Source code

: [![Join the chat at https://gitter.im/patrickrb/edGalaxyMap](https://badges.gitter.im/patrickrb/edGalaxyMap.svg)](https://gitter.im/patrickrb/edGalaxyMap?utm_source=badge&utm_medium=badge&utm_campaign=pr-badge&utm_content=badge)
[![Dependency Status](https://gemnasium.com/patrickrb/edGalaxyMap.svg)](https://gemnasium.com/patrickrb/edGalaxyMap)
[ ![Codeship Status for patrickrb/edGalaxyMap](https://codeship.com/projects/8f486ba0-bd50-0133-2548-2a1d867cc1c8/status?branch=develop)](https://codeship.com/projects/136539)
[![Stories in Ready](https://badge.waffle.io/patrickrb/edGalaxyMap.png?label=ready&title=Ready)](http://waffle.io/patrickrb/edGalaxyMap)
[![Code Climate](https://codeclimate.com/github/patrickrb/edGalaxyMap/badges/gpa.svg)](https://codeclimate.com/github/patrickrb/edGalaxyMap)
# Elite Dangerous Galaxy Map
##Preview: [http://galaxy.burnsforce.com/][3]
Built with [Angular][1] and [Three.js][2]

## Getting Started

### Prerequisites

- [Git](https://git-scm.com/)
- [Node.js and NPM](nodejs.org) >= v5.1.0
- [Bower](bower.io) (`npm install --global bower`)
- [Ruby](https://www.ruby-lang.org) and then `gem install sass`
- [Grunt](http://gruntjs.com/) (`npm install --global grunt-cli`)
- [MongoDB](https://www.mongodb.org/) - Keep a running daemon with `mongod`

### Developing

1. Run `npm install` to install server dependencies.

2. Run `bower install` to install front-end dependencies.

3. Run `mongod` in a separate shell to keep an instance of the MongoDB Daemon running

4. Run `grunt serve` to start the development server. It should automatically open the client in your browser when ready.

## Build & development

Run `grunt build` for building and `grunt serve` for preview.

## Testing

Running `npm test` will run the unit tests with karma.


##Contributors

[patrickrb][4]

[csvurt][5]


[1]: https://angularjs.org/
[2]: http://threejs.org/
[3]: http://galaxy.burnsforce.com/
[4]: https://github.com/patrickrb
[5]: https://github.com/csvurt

Activity: Every line of the listing that includes the word "with" must be copied.

Answer for this exercise:
Built with [Angular][1] and [Three.js][2]
- [MongoDB](https://www.mongodb.org/) - Keep a running daemon with `mongod`
Running `npm test` will run the unit tests with karma.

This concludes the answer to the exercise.